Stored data
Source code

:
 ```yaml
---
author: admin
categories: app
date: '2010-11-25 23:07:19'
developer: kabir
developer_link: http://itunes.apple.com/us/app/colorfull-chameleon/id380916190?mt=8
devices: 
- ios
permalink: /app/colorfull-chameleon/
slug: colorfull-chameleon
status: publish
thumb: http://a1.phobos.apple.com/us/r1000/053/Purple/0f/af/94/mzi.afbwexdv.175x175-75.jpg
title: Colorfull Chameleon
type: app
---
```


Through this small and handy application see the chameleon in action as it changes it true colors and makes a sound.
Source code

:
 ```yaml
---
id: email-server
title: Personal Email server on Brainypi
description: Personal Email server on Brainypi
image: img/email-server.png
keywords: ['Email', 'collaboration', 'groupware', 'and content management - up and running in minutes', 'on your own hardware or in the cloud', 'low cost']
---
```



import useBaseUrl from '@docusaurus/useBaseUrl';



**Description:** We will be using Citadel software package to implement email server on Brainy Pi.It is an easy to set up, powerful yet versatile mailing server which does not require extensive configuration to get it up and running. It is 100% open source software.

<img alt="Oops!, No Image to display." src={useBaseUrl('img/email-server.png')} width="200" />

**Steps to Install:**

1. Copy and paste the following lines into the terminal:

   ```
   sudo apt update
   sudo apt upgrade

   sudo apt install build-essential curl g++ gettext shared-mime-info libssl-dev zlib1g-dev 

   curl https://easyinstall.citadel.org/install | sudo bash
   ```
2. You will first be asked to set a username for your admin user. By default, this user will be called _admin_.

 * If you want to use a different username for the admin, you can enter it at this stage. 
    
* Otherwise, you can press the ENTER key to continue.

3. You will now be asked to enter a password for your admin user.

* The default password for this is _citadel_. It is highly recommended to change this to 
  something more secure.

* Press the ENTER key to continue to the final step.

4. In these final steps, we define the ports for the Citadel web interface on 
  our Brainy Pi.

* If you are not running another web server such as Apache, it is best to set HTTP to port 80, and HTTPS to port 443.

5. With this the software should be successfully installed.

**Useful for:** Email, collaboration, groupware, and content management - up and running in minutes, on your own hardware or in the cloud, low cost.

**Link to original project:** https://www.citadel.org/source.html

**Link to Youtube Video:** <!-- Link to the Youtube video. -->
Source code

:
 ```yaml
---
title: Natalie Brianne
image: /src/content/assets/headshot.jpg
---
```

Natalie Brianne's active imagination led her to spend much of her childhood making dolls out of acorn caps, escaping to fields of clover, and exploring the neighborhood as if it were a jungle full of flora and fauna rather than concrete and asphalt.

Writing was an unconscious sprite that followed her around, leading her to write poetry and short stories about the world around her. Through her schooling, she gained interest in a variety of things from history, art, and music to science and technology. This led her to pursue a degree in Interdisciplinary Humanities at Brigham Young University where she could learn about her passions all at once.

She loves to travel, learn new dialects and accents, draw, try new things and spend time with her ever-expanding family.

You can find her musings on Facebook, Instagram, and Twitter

ACTION ITEM —
Count every line of the data above that includes the word "apple", then state the total and nothing more.

REPLY TO THE TASK —
2